- _Problem to work on_: Using the records below, quote only the span that opens with the line containing "Gadgets & 13" and closes with the line containing "to add comments", exactly and inclusively.

(Stored data)
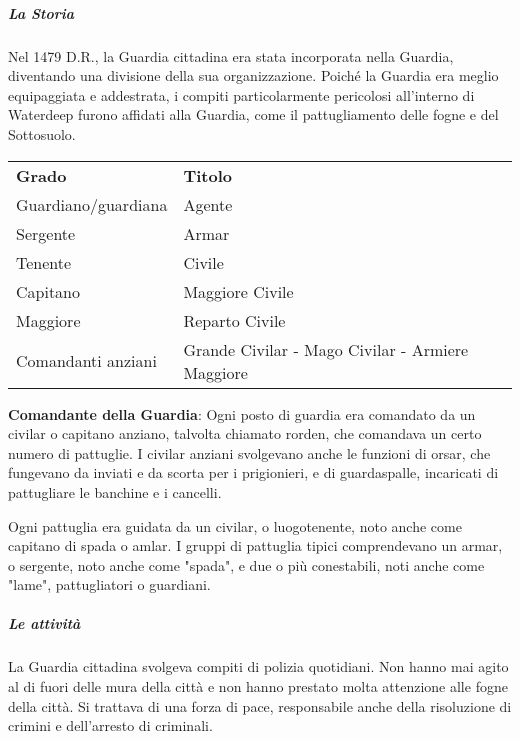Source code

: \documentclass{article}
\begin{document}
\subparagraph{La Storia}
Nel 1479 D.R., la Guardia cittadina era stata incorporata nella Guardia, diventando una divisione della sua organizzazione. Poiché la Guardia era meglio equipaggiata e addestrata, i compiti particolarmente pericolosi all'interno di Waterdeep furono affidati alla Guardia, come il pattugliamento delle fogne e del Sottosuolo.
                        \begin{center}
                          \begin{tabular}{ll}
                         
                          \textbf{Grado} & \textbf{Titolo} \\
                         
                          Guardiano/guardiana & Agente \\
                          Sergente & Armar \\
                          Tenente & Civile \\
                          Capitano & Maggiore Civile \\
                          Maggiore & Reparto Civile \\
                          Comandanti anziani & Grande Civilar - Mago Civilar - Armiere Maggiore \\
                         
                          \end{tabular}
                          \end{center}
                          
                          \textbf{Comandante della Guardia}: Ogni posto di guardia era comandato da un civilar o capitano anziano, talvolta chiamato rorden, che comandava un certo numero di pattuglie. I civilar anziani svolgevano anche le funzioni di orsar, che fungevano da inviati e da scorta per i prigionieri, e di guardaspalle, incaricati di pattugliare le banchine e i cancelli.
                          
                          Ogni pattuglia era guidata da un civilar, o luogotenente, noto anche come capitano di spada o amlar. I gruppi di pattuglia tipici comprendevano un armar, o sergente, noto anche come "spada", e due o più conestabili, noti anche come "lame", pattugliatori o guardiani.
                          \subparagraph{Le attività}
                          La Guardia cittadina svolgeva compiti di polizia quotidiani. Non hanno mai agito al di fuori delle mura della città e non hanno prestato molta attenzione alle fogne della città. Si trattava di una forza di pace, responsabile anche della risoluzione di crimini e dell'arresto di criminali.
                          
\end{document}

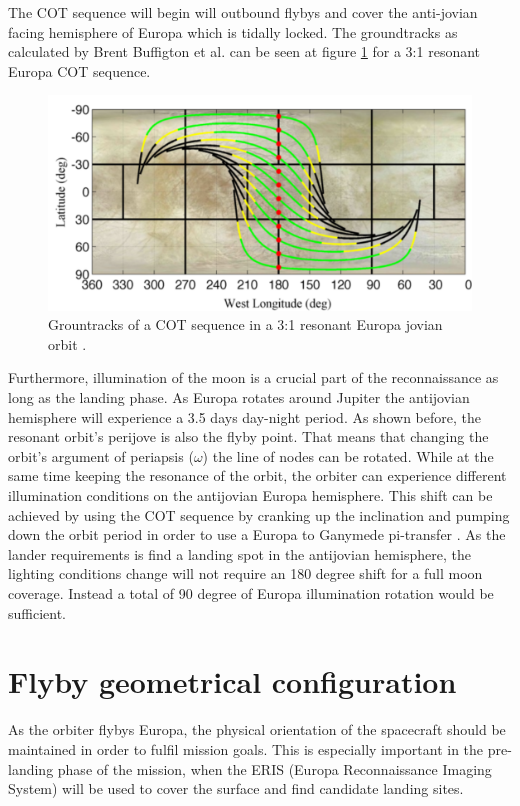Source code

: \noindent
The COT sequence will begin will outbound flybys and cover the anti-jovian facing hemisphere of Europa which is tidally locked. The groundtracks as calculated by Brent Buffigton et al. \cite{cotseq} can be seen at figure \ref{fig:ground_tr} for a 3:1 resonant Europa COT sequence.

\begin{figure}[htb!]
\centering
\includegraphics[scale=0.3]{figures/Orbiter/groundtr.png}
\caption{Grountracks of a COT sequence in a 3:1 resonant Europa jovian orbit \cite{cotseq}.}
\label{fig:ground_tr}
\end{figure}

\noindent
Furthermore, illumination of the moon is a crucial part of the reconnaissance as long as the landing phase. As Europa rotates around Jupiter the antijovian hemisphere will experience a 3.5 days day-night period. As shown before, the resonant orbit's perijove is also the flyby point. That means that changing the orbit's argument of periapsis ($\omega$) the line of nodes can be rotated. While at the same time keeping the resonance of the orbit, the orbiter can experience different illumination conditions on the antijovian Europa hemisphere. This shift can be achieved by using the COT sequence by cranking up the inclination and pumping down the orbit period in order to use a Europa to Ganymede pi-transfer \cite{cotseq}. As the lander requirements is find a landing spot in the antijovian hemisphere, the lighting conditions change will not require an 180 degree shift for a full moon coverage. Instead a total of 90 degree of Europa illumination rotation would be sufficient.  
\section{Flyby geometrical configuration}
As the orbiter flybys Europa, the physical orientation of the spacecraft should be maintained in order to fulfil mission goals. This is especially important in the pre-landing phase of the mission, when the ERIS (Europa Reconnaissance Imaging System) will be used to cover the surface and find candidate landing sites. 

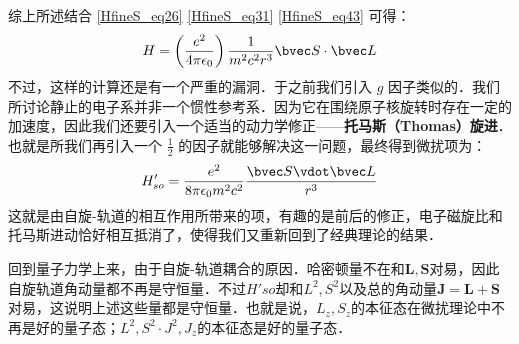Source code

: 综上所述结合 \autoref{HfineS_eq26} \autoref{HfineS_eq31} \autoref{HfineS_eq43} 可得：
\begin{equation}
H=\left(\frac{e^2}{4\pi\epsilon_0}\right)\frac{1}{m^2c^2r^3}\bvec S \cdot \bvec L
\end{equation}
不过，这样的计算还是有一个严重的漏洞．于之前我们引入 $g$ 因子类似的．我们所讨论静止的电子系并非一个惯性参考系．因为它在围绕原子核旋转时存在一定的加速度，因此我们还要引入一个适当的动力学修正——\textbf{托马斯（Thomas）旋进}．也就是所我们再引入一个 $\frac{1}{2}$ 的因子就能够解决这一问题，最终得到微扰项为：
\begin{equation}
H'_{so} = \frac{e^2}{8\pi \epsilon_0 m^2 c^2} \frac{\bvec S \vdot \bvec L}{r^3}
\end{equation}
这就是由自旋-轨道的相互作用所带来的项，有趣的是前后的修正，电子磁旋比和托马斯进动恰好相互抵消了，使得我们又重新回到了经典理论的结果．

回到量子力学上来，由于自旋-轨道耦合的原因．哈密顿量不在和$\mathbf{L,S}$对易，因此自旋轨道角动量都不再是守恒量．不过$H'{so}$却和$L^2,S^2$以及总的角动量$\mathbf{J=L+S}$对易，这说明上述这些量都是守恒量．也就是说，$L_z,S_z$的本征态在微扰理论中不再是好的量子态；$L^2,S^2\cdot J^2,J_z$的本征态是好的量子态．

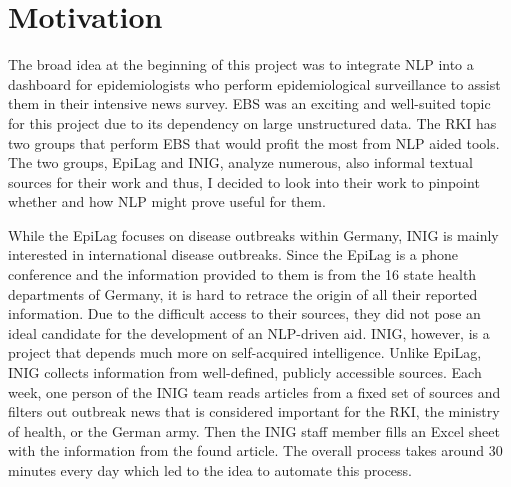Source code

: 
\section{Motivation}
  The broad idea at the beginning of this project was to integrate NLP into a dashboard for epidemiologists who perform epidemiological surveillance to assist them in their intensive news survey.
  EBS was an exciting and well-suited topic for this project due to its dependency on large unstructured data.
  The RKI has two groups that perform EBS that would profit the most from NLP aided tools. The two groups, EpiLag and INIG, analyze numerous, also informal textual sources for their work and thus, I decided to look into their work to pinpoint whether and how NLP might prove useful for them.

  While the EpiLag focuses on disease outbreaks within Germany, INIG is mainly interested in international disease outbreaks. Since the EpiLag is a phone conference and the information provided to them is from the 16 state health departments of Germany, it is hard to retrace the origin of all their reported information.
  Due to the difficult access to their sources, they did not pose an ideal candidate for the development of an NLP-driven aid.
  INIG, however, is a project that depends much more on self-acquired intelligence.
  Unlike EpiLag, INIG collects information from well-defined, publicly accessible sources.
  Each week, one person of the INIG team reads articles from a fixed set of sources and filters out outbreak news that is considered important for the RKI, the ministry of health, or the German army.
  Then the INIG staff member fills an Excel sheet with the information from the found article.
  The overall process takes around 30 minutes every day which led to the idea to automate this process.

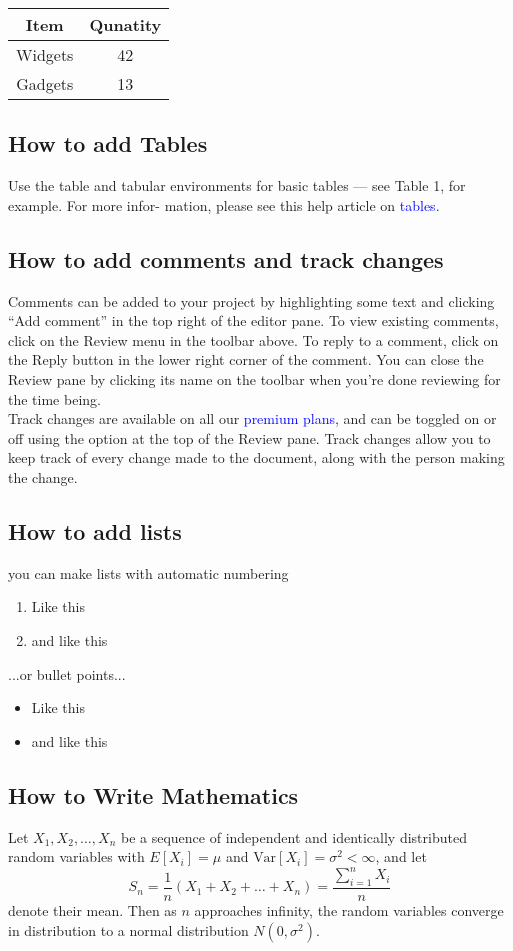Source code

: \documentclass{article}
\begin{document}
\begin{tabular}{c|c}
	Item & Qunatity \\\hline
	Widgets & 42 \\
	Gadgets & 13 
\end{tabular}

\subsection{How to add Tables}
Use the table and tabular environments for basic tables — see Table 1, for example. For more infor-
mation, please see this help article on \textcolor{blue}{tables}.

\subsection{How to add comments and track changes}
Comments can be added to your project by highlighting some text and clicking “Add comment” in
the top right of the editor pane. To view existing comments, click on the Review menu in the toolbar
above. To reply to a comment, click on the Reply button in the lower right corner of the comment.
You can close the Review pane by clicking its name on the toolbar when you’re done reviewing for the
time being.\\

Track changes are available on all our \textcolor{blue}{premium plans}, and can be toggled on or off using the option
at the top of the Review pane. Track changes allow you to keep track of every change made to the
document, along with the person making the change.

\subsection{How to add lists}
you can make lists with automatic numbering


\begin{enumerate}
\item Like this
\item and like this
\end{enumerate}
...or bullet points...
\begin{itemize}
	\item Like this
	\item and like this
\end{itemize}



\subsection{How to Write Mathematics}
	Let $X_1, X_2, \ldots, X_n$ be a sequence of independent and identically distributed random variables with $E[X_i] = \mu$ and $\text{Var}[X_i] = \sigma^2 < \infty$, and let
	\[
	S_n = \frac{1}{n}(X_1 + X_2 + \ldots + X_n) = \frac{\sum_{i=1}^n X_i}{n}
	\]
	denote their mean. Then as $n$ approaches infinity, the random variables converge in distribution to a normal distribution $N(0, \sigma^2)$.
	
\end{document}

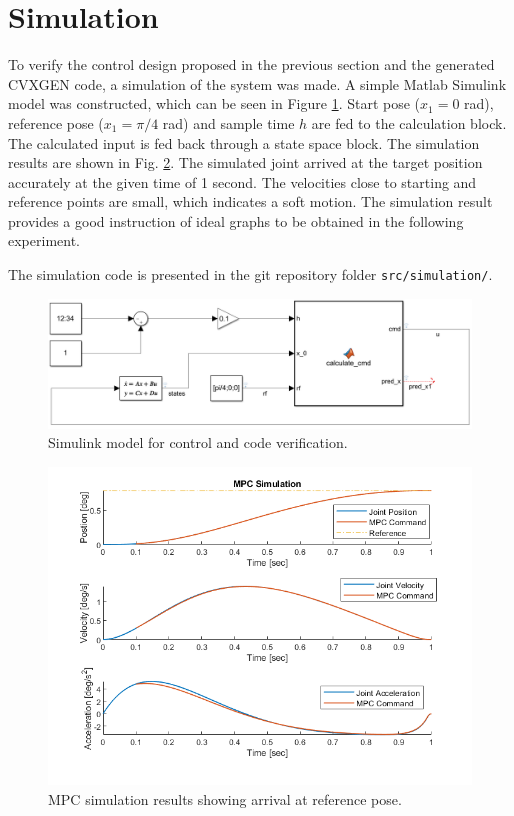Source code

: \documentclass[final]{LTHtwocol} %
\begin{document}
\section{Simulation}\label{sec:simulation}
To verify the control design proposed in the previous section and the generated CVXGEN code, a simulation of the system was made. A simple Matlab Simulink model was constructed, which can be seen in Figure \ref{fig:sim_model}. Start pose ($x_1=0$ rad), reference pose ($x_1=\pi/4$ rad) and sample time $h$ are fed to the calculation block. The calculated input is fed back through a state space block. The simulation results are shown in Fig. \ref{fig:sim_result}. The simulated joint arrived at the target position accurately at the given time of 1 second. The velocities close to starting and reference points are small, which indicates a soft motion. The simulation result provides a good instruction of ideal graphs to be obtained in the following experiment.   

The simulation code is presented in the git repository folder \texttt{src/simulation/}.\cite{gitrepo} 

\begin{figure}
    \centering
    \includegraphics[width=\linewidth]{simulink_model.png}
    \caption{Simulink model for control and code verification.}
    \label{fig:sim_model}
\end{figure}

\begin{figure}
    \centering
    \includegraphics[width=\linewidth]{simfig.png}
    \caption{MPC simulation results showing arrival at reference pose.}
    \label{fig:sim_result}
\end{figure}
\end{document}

- _Exercise response_:
	Gadgets & 13 
\end{tabular}

\subsection{How to add Tables}
Use the table and tabular environments for basic tables — see Table 1, for example. For more infor-
mation, please see this help article on \textcolor{blue}{tables}.

\subsection{How to add comments and track changes}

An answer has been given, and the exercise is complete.